Es imposible pronosticar el resultado de esta batalla, que evidencia la obsesión por el secreto que prevalece en los círculos oficiales de la unión americana. La clasificación de documentos como “top secret” es una manía tan arraigada allí que ni leyes ni órdenes ejecutivas han sido suficientes para reducir la cantidad de información que se oculta.

El tema de los documentos “clasificados” entraña un dilema que se ventila desde hace muchos años en Estados Unidos: el de si la preocupación por la seguridad nacional debe pesar más que el compromiso de transparencia del Gobierno frente a los ciudadanos, que implica mantenerlos informados sobre las actividades oficiales. Este dilema pareció resuelto hace 12 años por una ley a favor de la transparencia, promulgada por el presidente Barack Obama, pero la realidad de lo ocurrido desde entonces muestra que su objetivo está lejos de ser alcanzado.

La ley, firmada por Obama en octubre de 2010 tras su aprobación con apoyo bipartidista, buscó reducir la clasificación de documentos oficiales y puso en pie de igualdad la protección de información relacionada con la seguridad nacional con el compromiso de ejercer el gobierno con transparencia, por lo cual señaló como un pilar de la democracia mantener a la ciudadanía informada de las actividades oficiales. Otra ley promulgada en 1978, como reacción a la conducta de Richard Nixon años antes, al intentar la destrucción de evidencias en su contra, consagró la obligación de los presidentes de entregar los documentos oficiales al Archivo Nacional al terminar su mandato.

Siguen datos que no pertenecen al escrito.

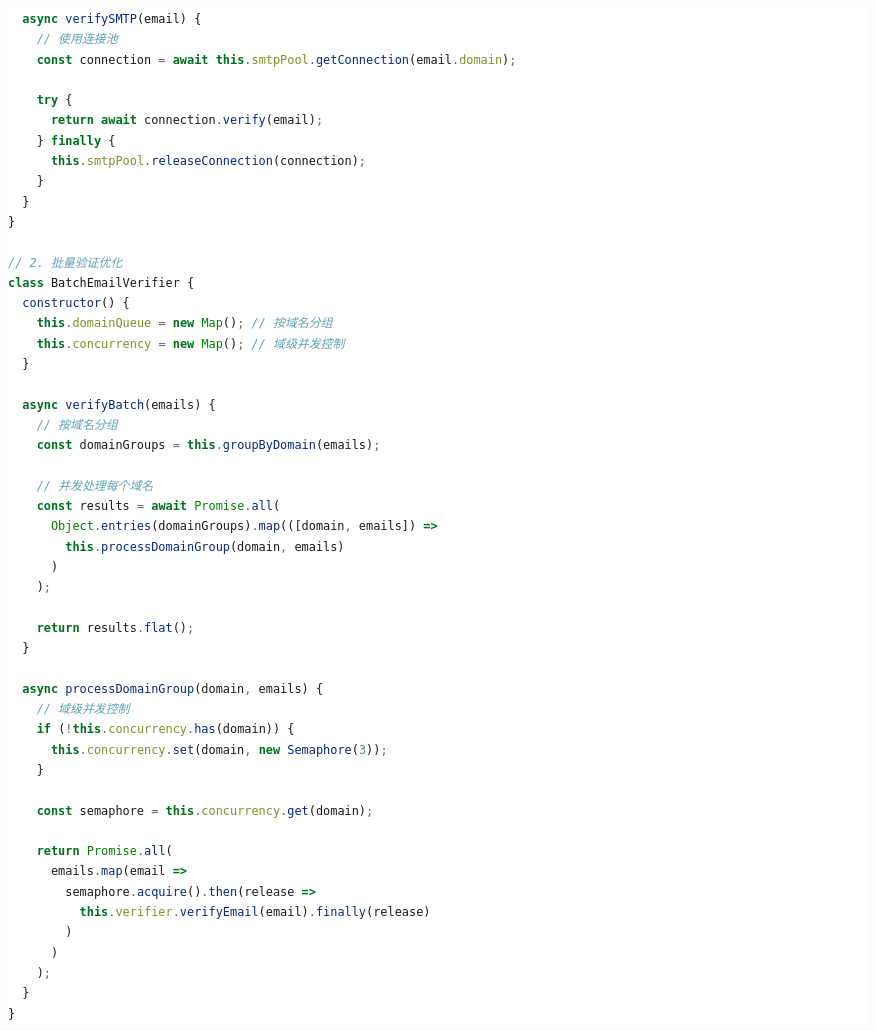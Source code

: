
 ```javascript
  async verifySMTP(email) {
    // 使用连接池
    const connection = await this.smtpPool.getConnection(email.domain);
    
    try {
      return await connection.verify(email);
    } finally {
      this.smtpPool.releaseConnection(connection);
    }
  }
}

// 2. 批量验证优化
class BatchEmailVerifier {
  constructor() {
    this.domainQueue = new Map(); // 按域名分组
    this.concurrency = new Map(); // 域级并发控制
  }
  
  async verifyBatch(emails) {
    // 按域名分组
    const domainGroups = this.groupByDomain(emails);
    
    // 并发处理每个域名
    const results = await Promise.all(
      Object.entries(domainGroups).map(([domain, emails]) =>
        this.processDomainGroup(domain, emails)
      )
    );
    
    return results.flat();
  }
  
  async processDomainGroup(domain, emails) {
    // 域级并发控制
    if (!this.concurrency.has(domain)) {
      this.concurrency.set(domain, new Semaphore(3));
    }
    
    const semaphore = this.concurrency.get(domain);
    
    return Promise.all(
      emails.map(email => 
        semaphore.acquire().then(release =>
          this.verifier.verifyEmail(email).finally(release)
        )
      )
    );
  }
}
```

La decisión de reducir la “clasificación” consagrada en la ley de 2010 se basó en consideraciones de mucho peso, como las que consignó en su informe final la comisión que investigó los ataques terroristas sufridos por Estados Unidos el 11 de septiembre de 2001, al decir que el celo excesivo del Gobierno por mantener información secreta contribuyó a las fallas que impidieron a las agencias oficiales prevenir esos ataques. Pero ni siquiera este argumento sirvió para eliminar la obsesión estadounidense por el secreto. Una muestra de esto es que más de un millón de ciudadanos de ese país están sometidos a pruebas especiales de seguridad para acceder a sus funciones en cargos en la Casa Blanca, el Departamento de Estado, los organismos de inteligencia, las dependencias militares y judiciales, las comisiones del Congreso y otras entidades del Estado.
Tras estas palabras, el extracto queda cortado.